New domestic housing in many parts of the world today is commonly made from timber-framed construction. Engineered wood products are becoming a bigger part of the construction industry. They may be used in both residential and commercial buildings as structural and aesthetic materials.In buildings made of other materials, wood will still be found as a supporting material, especially in roof construction, in interior doors and their frames, and as exterior cladding.
A solid wood floor is a floor laid with planks or battens created from a single piece of timber, usually a hardwood. Since wood is hydroscopic (it acquires and loses moisture from the ambient conditions around it) this potential instability effectively limits the length and width of the boards.Solid hardwood flooring is usually cheaper than engineered timbers and damaged areas can be sanded down and refinished repeatedly, the number of times being limited only by the thickness of wood above the tongue.
Wood unsuitable for construction in its native form may be broken down mechanically (into fibers or chips) or chemically (into cellulose) and used as a raw material for other building materials, such as engineered wood, as well as chipboard, hardboard, and medium-density fiberboard (MDF). Such wood derivatives are widely used: wood fibers are an important component of most paper, and cellulose is used as a component of some synthetic materials. Wood derivatives can be used for kinds of flooring, for example laminate flooring.

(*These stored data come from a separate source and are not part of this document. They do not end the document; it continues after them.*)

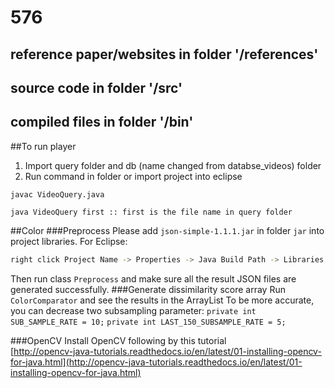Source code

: # 576
## reference paper/websites in folder '/references'
## source code in folder '/src'
## compiled files in folder '/bin'

##To run player
1. Import query folder and db (name changed from databse_videos) folder  
2. Run command in folder or import project into eclipse
  
```
javac VideoQuery.java
```
```
java VideoQuery first :: first is the file name in query folder
```

##Color
###Preprocess
Please add `json-simple-1.1.1.jar` in folder `jar` into project libraries.
For Eclipse:
```sh
right click Project Name -> Properties -> Java Build Path -> Libraries -> Add External JARs
```  
Then run class `Preprocess` and make sure all the result JSON files are generated successfully.
###Generate dissimilarity score array
Run `ColorComparator` and see the results in the ArrayList<Double>
To be more accurate, you can decrease two subsampling parameter:
`private int SUB_SAMPLE_RATE = 10;`
`private int LAST_150_SUBSAMPLE_RATE = 5;`


###OpenCV
Install OpenCV following by this tutorial  
[http://opencv-java-tutorials.readthedocs.io/en/latest/01-installing-opencv-for-java.html](http://opencv-java-tutorials.readthedocs.io/en/latest/01-installing-opencv-for-java.html)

Further developments include new lignin glue applications, recyclable food packaging, rubber tire replacement applications, anti-bacterial medical agents, and high strength fabrics or composites. As scientists and engineers further learn and develop new techniques to extract various components from wood, or alternatively to modify wood, for example by adding components to wood, new more advanced products will appear on the marketplace. Moisture content electronic monitoring can also enhance next generation wood protection.